Оба они оживлялись только в присутствии Оксаны. Как будто, как в видеоиграх, стоит ей отвернуться, исчезали, чтобы не перегружать видеопамять.

Они с удовольствием, подолгу и с умилением вспоминали её детство, хранили в памяти всякие мелочи, первые шаги, первый укус пчелой, первые метры на велосипеде. Других общих воспоминаний у них будто и не было.

Прожив с ними неделю и невольно сравнивая со своим, Оксана поняла, что они тоже потеряли друг друга, как только у них родился ребёнок. И всё в ребёнка вложили добросовестно с любовью. И поэтому она разрывалась между благодарностью, сожалением и скребущим сердце чувством вины. И, подумав, поняла, что это чувство поедало её всё детство, хотя и неосознанно. И ребёнком она стремилась соединить их, устраивала для них спектакли, кулинарные вечера, писала для них стихи и рисовала их всегда вместе, взявшихся за руки и улыбающихся. Хотя в реальности их такими видела редко. Но это не помогало.

К концу недели отец не пришёл ночевать, а, напившись на корпоративе, посвящённом, между прочим, его дню рождения, уснул в своём кабинете на работе. Постов он давно уже не держал, и в церкви не показывался много лет.

Домашний стол, предусмотрительно напичканный небольшими порциями всех его любимых блюд, так и остыл без именинника. А на маминой тумбочке в красной, повязанной минималистичным бантом в одну ленту, коробочке, так и остались лежать приготовленные в подарок для него дорогие часы с выгравированной дарственной надписью: «Моё время прошло с тобой».

Потом мама так и не вручила ему этих часов, а просто выбросила их в мусорное ведро, как, с её слов, и всё своё время.

В тот вечер она не сдержалась, и уже за полночь ждать перестала и спряталась в своей комнате. Оксана вторглась к ней, как могла успокаивала. Но… мама плакала и сожалела, рассказывала о разрыве, который ей так и не удалось заштопать.

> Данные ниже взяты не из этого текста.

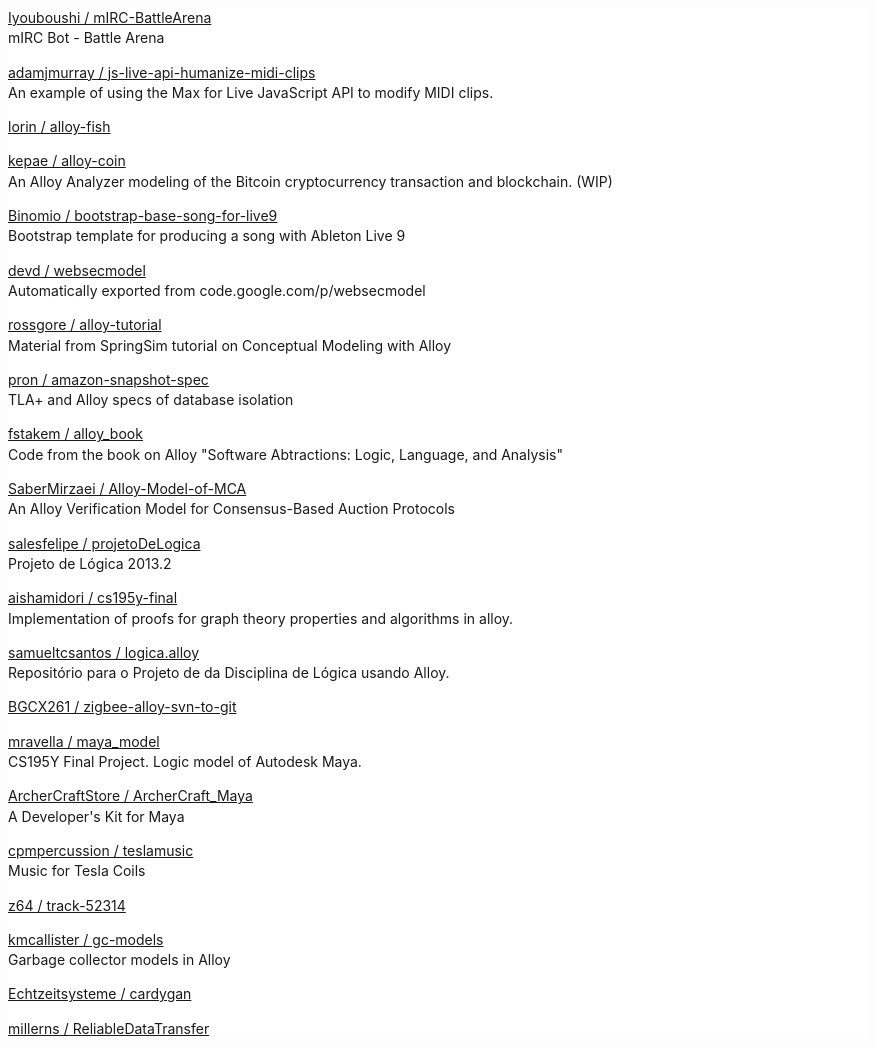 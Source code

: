 [Iyouboushi / mIRC-BattleArena](../../../../../Iyouboushi/mIRC-BattleArena)  
mIRC Bot - Battle Arena  

[adamjmurray / js-live-api-humanize-midi-clips](../../../../../adamjmurray/js-live-api-humanize-midi-clips)  
An example of using the Max for Live JavaScript API to modify MIDI clips.  

[lorin / alloy-fish](../../../../../lorin/alloy-fish)  
  

[kepae / alloy-coin](../../../../../kepae/alloy-coin)  
An Alloy Analyzer modeling of the Bitcoin cryptocurrency transaction and blockchain. (WIP)  

[Binomio / bootstrap-base-song-for-live9](../../../../../Binomio/bootstrap-base-song-for-live9)  
Bootstrap template for producing a song with Ableton Live 9  

[devd / websecmodel](../../../../../devd/websecmodel)  
Automatically exported from code.google.com/p/websecmodel  

[rossgore / alloy-tutorial](../../../../../rossgore/alloy-tutorial)  
Material from SpringSim tutorial on Conceptual Modeling with Alloy  

[pron / amazon-snapshot-spec](../../../../../pron/amazon-snapshot-spec)  
TLA+ and Alloy specs of database isolation  

[fstakem / alloy_book](../../../../../fstakem/alloy_book)  
Code from the book on Alloy "Software Abtractions: Logic, Language, and Analysis"  

[SaberMirzaei / Alloy-Model-of-MCA](../../../../../SaberMirzaei/Alloy-Model-of-MCA)  
An Alloy Verification Model for Consensus-Based Auction Protocols  

[salesfelipe / projetoDeLogica](../../../../../salesfelipe/projetoDeLogica)  
Projeto de Lógica 2013.2  

[aishamidori / cs195y-final](../../../../../aishamidori/cs195y-final)  
Implementation of proofs for graph theory properties and algorithms in alloy.  

[samueltcsantos / logica.alloy](../../../../../samueltcsantos/logica.alloy)  
Repositório para o Projeto de da Disciplina de Lógica usando Alloy.  

[BGCX261 / zigbee-alloy-svn-to-git](../../../../../BGCX261/zigbee-alloy-svn-to-git)  
  

[mravella / maya_model](../../../../../mravella/maya_model)  
CS195Y Final Project. Logic model of Autodesk Maya.  

[ArcherCraftStore / ArcherCraft_Maya](../../../../../ArcherCraftStore/ArcherCraft_Maya)  
A Developer's Kit for Maya  

[cpmpercussion / teslamusic](../../../../../cpmpercussion/teslamusic)  
Music for Tesla Coils  

[z64 / track-52314](../../../../../z64/track-52314)  
  

[kmcallister / gc-models](../../../../../kmcallister/gc-models)  
Garbage collector models in Alloy  

[Echtzeitsysteme / cardygan](../../../../../Echtzeitsysteme/cardygan)  
  

[millerns / ReliableDataTransfer](../../../../../millerns/ReliableDataTransfer)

– Береги своё внимание, – она никогда не рыдала по-девчачьи, не проливала обильных слёз, не голосила. Она плакала молча, выровняв спину и подняв подбородок, как благородный капитан тонущего корабля, не желающий покидать родного судна и идущий на дно в парадном мундире. – Даже самая святая любовь, материнская, может сделать тебя эгоистом по отношению к другим людям. Даже к Богу. Люби всем сердцем, а не одной его частью.